# Problem
The lines you return must be all those in the data that hold the string "each".

# Supplied material
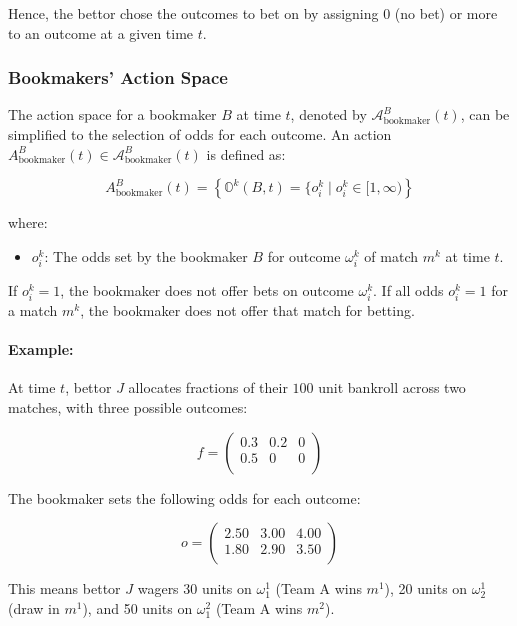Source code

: Hence, the bettor chose the outcomes to bet on by assigning 0 (no bet) or more to an outcome at a given time \(t\).


\subsubsection{Bookmakers' Action Space}

The action space for a bookmaker \( B \) at time \( t \), denoted by \( \mathcal{A}_{\text{bookmaker}}^B(t) \), can be simplified to the selection of odds for each outcome. An action \( A_{\text{bookmaker}}^B(t) \in \mathcal{A}_{\text{bookmaker}}^B(t) \) is defined as:

\[
A_{\text{bookmaker}}^B(t) = \left\{ \mathbb{O}^k(B, t) = \{ o_i^k \mid o_i^k \in [1, \infty) \right\}
\]

where:

\begin{itemize}
    \item \( o_i^k \): The odds set by the bookmaker \( B \) for outcome \( \omega_i^k \) of match \( m^k \) at time \( t \). 
\end{itemize}

If \( o_i^k = 1 \), the bookmaker does not offer bets on outcome \( \omega_i^k \). If all odds \( o_i^k = 1 \) for a match \( m^k \), the bookmaker does not offer that match for betting.

\paragraph{Example:}
At time \( t \), bettor \( J \) allocates fractions of their \( 100 \) unit bankroll across two matches, with three possible outcomes:

\[
f = \begin{pmatrix}
0.3 & 0.2 & 0 \\
0.5 & 0 & 0 \\
\end{pmatrix}
\]

The bookmaker sets the following odds for each outcome:

\[
o = \begin{pmatrix}
2.50 & 3.00 & 4.00 \\
1.80 & 2.90 & 3.50 \\
\end{pmatrix}
\]

This means bettor \( J \) wagers 30 units on \( \omega_1^1 \) (Team A wins \( m^1 \)), 20 units on \( \omega_2^1 \) (draw in \( m^1 \)), and 50 units on \( \omega_1^2 \) (Team A wins \( m^2 \)).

# Response
The action space for a bookmaker \( B \) at time \( t \), denoted by \( \mathcal{A}_{\text{bookmaker}}^B(t) \), can be simplified to the selection of odds for each outcome. An action \( A_{\text{bookmaker}}^B(t) \in \mathcal{A}_{\text{bookmaker}}^B(t) \) is defined as:
The bookmaker sets the following odds for each outcome:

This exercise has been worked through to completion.